(SOURCE MATERIAL Opens)

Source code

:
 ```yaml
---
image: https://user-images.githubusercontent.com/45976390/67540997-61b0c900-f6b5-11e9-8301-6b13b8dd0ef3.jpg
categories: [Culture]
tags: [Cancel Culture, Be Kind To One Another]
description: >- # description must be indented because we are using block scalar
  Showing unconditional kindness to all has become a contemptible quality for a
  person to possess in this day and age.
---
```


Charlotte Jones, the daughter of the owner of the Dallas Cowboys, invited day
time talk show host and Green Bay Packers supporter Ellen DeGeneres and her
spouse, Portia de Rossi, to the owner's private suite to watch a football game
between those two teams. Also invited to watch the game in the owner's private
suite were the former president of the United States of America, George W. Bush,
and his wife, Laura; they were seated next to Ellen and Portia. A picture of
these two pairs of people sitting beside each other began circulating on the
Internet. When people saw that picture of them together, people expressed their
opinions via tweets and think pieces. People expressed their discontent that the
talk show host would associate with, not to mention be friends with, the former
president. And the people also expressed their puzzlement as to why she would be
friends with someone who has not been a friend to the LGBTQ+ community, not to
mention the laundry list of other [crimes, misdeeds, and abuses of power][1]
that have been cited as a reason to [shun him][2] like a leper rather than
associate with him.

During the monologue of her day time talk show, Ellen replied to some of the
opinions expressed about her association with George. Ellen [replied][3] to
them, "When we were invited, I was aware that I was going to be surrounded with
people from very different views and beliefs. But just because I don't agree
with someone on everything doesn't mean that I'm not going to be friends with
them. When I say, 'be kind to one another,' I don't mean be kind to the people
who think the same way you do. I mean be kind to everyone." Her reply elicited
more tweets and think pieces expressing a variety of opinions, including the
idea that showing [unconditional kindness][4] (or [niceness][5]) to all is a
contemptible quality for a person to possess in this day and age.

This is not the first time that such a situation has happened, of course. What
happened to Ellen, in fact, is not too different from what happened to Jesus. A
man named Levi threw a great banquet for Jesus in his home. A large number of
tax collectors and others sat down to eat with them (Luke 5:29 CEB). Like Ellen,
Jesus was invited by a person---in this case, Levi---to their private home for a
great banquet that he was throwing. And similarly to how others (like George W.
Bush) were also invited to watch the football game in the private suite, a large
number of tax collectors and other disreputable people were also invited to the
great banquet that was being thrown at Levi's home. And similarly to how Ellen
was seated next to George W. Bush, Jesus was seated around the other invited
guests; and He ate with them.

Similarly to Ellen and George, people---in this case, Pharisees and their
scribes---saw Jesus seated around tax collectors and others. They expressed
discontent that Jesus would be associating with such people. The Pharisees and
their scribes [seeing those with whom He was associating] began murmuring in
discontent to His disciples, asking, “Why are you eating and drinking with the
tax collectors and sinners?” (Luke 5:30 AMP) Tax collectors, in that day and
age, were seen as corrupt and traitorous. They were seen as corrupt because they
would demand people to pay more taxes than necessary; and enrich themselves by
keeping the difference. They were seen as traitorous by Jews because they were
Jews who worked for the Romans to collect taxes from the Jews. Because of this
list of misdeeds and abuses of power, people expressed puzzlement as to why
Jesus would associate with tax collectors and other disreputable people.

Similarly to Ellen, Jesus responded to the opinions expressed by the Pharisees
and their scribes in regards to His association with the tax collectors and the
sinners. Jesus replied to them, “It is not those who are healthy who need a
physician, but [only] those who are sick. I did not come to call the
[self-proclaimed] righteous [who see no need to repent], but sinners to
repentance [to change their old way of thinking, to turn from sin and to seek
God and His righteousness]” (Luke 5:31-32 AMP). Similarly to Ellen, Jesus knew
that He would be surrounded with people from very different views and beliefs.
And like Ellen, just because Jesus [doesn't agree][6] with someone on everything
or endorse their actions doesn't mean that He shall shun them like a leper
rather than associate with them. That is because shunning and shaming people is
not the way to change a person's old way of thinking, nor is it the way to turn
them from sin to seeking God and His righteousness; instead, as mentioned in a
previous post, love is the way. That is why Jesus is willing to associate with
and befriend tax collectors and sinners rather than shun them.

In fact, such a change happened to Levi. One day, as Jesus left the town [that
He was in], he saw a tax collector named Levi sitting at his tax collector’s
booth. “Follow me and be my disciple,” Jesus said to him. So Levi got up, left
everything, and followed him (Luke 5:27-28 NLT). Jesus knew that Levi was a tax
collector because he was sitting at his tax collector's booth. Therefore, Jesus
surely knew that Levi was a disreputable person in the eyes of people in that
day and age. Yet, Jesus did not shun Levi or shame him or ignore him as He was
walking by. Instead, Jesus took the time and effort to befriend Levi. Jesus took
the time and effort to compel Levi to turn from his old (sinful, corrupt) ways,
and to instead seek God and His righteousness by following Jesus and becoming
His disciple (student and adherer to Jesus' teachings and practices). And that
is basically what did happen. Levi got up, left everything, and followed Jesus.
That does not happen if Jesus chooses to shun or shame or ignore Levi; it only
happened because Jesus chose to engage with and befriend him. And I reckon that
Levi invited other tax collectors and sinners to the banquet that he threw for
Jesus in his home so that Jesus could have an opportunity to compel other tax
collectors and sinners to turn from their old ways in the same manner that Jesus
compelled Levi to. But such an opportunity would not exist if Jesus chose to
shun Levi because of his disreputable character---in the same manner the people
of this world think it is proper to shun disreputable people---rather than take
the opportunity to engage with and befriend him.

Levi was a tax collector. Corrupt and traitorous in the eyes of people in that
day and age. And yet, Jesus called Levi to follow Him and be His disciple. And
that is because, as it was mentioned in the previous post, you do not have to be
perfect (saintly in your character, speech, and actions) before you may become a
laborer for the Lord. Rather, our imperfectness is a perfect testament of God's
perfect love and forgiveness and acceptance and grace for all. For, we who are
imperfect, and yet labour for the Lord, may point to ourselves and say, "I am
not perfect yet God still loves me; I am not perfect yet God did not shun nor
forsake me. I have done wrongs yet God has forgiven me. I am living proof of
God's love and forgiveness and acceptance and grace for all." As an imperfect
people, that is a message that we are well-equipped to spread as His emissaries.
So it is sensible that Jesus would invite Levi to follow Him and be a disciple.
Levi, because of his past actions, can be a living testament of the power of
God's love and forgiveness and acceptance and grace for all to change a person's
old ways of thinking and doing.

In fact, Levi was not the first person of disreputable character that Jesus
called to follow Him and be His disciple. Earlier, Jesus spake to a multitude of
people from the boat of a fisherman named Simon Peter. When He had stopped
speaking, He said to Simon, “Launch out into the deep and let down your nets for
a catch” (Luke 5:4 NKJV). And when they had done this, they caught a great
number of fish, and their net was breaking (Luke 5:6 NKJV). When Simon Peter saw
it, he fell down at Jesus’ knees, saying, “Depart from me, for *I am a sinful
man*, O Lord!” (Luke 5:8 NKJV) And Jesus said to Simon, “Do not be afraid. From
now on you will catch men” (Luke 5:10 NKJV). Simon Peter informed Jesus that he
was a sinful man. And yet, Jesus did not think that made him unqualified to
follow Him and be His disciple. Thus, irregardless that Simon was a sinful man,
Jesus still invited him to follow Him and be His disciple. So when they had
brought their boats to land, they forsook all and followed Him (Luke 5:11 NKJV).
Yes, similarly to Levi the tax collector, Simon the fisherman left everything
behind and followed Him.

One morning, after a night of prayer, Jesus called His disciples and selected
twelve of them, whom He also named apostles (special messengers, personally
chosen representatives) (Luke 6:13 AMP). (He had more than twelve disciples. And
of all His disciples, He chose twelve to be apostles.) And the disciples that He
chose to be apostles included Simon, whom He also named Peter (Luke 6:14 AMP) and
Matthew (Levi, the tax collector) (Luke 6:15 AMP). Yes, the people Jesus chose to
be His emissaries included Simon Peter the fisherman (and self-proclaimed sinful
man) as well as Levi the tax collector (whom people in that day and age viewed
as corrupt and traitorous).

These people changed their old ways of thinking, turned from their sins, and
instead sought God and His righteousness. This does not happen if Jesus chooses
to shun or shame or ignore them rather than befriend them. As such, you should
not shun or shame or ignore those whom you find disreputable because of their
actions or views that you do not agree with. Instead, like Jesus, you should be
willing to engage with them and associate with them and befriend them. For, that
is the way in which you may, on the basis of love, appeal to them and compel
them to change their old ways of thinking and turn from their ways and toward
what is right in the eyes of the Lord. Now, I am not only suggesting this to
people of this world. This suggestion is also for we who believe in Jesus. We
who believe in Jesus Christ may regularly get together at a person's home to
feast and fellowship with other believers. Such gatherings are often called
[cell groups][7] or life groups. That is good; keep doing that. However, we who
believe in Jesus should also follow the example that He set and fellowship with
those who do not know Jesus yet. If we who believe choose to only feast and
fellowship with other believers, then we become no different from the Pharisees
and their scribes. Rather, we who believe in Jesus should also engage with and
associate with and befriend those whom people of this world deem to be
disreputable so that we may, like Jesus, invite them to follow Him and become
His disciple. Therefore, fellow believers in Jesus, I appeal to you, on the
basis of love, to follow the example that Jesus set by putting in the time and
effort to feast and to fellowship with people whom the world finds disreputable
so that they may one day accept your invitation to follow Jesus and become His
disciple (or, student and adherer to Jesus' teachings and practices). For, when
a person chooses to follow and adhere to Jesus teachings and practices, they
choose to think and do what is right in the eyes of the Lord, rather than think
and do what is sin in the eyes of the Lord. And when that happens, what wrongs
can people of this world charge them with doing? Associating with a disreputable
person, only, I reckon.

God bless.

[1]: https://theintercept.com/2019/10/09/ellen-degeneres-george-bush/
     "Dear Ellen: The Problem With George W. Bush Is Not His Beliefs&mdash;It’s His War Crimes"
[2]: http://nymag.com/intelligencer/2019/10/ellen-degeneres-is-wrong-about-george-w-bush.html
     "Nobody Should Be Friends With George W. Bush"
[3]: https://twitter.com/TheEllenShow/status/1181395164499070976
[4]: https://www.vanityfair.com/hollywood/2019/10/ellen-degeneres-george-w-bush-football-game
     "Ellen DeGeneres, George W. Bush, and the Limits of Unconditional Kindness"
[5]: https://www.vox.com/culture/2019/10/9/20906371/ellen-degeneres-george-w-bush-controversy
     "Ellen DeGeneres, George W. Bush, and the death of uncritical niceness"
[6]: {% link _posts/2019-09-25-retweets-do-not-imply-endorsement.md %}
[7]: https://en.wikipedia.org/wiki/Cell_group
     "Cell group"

(SOURCE MATERIAL Closes)

(TASK GOAL) Using the records above, write out exactly the lines between the one holding "old ways of thinking and doing." and the one holding "brought their boats", inclusive; leave everything else out.

(FINISHED TASK)
old ways of thinking and doing.

In fact, Levi was not the first person of disreputable character that Jesus
called to follow Him and be His disciple. Earlier, Jesus spake to a multitude of
people from the boat of a fisherman named Simon Peter. When He had stopped
speaking, He said to Simon, “Launch out into the deep and let down your nets for
a catch” (Luke 5:4 NKJV). And when they had done this, they caught a great
number of fish, and their net was breaking (Luke 5:6 NKJV). When Simon Peter saw
it, he fell down at Jesus’ knees, saying, “Depart from me, for *I am a sinful
man*, O Lord!” (Luke 5:8 NKJV) And Jesus said to Simon, “Do not be afraid. From
now on you will catch men” (Luke 5:10 NKJV). Simon Peter informed Jesus that he
was a sinful man. And yet, Jesus did not think that made him unqualified to
follow Him and be His disciple. Thus, irregardless that Simon was a sinful man,
Jesus still invited him to follow Him and be His disciple. So when they had
brought their boats to land, they forsook all and followed Him (Luke 5:11 NKJV).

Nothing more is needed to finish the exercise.